I’m watching Six Feet Under on DVD, and the writers have already pulled several ridiculously lazy deus ex machina solutions to plot situations that would have been better solved by them actually writing nuanced characters and dealing with difficult and complex situations. I mean, three characters end up in a sort of love triangle with a lot of complexities and vagaries of the relationships between the three of them; the guy’s married to a woman but isn’t happy, and he’s drawn to his ex, and since he and his ex are basically the main characters of the show, what do the writers do? Just kill off the wife, magically. Whoosh! She’s just gone, dead. Now there doesn’t need to be any complex or nuanced writing - he and his ex can just get back together, nice and tidy! LAME. Total cop-out, amateur writing. I expect more from cartoons.
What particularly lazy, contrived, cheap cop-outs have you encountered in fiction?
Malazan series - in the first three books, while the majority of the characters are relatively mundane, virtually every major storyline except the Chain of Dogs is resolved through the direct intervention of gods or demigods. (The fourth book seems to be a lot better in this regard so far).
I think it was in the movie (and possibly the book), The Fellowship of the Ring (but maybe it was the second one), where they’re going through an old Dwarven tunnel network that ends up being filled with big ugly evil guys.

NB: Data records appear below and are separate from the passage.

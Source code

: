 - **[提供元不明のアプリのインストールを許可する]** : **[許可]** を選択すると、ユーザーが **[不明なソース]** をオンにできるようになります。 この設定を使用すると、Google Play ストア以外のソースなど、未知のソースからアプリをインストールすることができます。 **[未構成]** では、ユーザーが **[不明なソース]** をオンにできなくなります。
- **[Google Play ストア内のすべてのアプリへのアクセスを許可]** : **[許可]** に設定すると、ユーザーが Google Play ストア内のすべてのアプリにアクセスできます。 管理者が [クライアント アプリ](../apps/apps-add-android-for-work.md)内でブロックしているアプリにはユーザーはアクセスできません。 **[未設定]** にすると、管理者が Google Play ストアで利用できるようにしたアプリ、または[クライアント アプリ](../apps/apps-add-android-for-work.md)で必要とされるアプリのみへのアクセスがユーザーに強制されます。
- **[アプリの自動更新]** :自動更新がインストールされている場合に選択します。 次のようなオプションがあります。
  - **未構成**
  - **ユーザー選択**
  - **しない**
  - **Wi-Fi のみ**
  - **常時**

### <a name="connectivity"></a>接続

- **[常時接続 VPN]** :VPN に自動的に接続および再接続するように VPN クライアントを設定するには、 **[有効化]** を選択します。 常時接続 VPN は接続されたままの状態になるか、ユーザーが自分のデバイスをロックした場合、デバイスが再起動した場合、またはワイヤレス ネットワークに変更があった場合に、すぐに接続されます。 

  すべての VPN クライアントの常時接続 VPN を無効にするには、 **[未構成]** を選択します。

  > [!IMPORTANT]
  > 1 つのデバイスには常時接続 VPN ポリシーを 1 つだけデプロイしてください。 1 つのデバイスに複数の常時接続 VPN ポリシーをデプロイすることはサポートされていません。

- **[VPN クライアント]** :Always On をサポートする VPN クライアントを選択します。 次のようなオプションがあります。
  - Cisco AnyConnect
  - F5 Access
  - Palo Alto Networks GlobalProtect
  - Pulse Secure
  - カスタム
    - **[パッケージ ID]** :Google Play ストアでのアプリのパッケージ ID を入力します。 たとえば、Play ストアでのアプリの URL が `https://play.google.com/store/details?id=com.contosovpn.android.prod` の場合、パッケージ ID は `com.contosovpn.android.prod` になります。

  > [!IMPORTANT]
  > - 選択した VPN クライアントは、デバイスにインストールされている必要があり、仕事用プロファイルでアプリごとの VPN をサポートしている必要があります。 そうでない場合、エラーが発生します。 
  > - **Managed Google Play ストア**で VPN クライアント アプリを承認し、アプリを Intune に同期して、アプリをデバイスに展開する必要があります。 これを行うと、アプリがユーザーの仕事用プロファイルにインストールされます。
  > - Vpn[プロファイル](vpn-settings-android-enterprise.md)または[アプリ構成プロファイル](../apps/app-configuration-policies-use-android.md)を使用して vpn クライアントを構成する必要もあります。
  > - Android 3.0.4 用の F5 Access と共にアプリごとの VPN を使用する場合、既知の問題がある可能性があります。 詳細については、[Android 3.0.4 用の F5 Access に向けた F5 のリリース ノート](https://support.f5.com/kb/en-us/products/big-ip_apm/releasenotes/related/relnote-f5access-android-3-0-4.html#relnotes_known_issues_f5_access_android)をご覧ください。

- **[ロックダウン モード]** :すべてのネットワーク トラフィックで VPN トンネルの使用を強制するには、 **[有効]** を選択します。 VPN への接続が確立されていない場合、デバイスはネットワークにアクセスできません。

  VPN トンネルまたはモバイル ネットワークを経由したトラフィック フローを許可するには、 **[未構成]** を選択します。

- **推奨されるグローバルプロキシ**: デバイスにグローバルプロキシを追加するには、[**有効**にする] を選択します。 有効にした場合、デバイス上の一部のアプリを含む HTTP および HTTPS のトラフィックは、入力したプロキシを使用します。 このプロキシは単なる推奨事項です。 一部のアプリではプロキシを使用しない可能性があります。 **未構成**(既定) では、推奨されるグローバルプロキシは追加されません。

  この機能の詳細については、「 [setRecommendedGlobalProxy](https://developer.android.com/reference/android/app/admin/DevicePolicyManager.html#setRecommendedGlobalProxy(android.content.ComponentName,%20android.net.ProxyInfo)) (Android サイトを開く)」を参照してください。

So they get surrounded by all the BUEG, slaughter imminent, when magically a big ugly evil fire giant starts stomping after them at 10 feet per minute, causing all of the lesser uglies to flee.

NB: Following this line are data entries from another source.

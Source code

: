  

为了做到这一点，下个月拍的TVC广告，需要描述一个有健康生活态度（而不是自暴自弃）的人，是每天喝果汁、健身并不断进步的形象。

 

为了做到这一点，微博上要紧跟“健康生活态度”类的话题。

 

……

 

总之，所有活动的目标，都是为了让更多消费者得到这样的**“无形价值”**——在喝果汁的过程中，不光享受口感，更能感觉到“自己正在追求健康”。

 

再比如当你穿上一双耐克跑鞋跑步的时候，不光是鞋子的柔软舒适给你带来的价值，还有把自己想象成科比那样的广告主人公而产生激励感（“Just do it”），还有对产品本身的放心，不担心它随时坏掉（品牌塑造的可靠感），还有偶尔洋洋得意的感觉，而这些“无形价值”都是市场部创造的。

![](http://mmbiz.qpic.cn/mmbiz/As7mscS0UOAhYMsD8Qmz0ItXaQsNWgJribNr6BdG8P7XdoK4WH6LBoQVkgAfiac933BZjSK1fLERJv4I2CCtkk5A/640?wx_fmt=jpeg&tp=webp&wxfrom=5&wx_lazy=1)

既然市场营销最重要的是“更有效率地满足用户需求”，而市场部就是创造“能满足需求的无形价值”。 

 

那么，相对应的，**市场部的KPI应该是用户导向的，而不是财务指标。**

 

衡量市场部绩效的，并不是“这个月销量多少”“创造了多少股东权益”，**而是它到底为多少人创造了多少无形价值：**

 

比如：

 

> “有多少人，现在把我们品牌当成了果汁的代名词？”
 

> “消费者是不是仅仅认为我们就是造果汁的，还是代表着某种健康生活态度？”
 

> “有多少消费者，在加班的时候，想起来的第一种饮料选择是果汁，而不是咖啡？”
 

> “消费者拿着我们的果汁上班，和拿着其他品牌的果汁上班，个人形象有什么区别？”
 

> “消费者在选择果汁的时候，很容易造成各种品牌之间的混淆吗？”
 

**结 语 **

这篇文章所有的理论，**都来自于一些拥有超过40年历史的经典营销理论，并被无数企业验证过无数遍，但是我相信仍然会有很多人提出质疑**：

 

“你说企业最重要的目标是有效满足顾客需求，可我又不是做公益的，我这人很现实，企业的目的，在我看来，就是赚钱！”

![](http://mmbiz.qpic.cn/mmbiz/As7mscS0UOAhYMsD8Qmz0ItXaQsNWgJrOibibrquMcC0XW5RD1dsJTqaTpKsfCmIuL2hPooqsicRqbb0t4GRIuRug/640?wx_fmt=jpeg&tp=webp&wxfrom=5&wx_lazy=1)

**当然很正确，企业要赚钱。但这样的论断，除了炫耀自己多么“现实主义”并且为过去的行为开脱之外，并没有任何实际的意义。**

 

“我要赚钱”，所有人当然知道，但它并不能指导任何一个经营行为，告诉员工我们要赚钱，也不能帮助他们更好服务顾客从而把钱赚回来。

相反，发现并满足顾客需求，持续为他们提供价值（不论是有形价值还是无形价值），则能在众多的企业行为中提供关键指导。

A similar scene in the anime Betterman, there’s this giant pack of a billion insects that are indestructible and totally kicking all of the good guys’ asses, when…! All the insects join together into a single giant robot that is easily stomped, and for some unknown reason can’t just separate into individual insects again.
I’ll always point to The Curse of Clifton by Mrs. E.D.E.N. Southworth (19th Century America’s most popular writer). You had a man and a woman falling in love and, for purposes of the plot, she had to become pregnant. Naturally, they couldn’t have sex without getting married. So:
The man, who was best man at his friend’s upcoming wedding, happened to have an extra signed blank marriage license (he didn’t know what name the bride and groom wanted to use, so asked for an extra blank one in case he chose the wrong name).
The woman points out an old hermit in a cabin they happen to be passing who was once a priest but who quit – yet was still ordained.
Note these two revelations came immediately after the two decided to get married.
The odds of your daughter being killed- one in 50,000 (?)
The odds of your daughter being killed the same night your best friend kills a paedophile, whose body is never found, so now you think your best friend killed your daughter- incalcuable.
We’ve successfully cloned not just one dinosaur, but many different species of dinosaur. Let’s not tell anybody, turn them lose on an island and rely on an electric fence with no backup system to keep the dangerous ones penned in. We could make it an amusement park.
Sorry, but as the certified biggest SFU fan in the whole world I now need to track you down and kill you for you blasphemy. I don’t know what you’re referring to with “several” lazy deus ex machina solutions, care to name a few? And the whole disappearance/death of Lisa fed into the storyline in series 4 about finding out what happened to her - it’s not like she just vanished and was never mentioned again.
Vulcans suddenly having a second eyelid to keep Spock from being blind. Along the same lines, Worf having a Klingon McGuffin in his physique to keep him from becoming paralyzed when his back is broken.
The book handles this much better. The Fellowship kills the first wave of goblins, then flees out the side door. Gandalf holds the horde off, and is quite shocked when some creature starts matching his spells. Eventually, the door explodes under the weight of competing spells, and Gandalf flees in the confusion. The Balrog only manages to catch up to them by the bridge, and the goblins really didn’t.
I’d also like to mention Harry Potter and the Deathly Hallows. About halfway through it got to be a system of “guess the deus ex machina.” I mean, we had characters foreseeing things nobody could foresee plus completely new aspects of magic never yet mentioned before they were conveniently needed. And the entire book was one gigantic quasi-Macguffin quasi-deus ex machina.
I don’t have a problem with most of the things mentioned here, but this one really bugs me. Add to it the various “time travel and now we’re back to where we started but for some reason we’re going to take a different path” solutions. (I’m looking at you Captain Janeway.)
I agree with VCO3. Six Feet Under season 3 was just bad. And killing off Lisa was a huge mistake because she was one of the only decent characters left at that point.
And this is basically where Nate makes the final turn from “angsty whiner” to “ass hole of the highest order.” SFU season 5 spoilers:
The fact that the last season was even mildly entertaining is a miracle. A miracle that I attribute to Nate being dead most of the season.
Yeah, it seems to me that you’re supposed to think that the Balrog is a greater threat than the BUEGs, because they flee at its approach. It’s a device to make the Balrog seem badassier. Not a unique device, but a device all the same.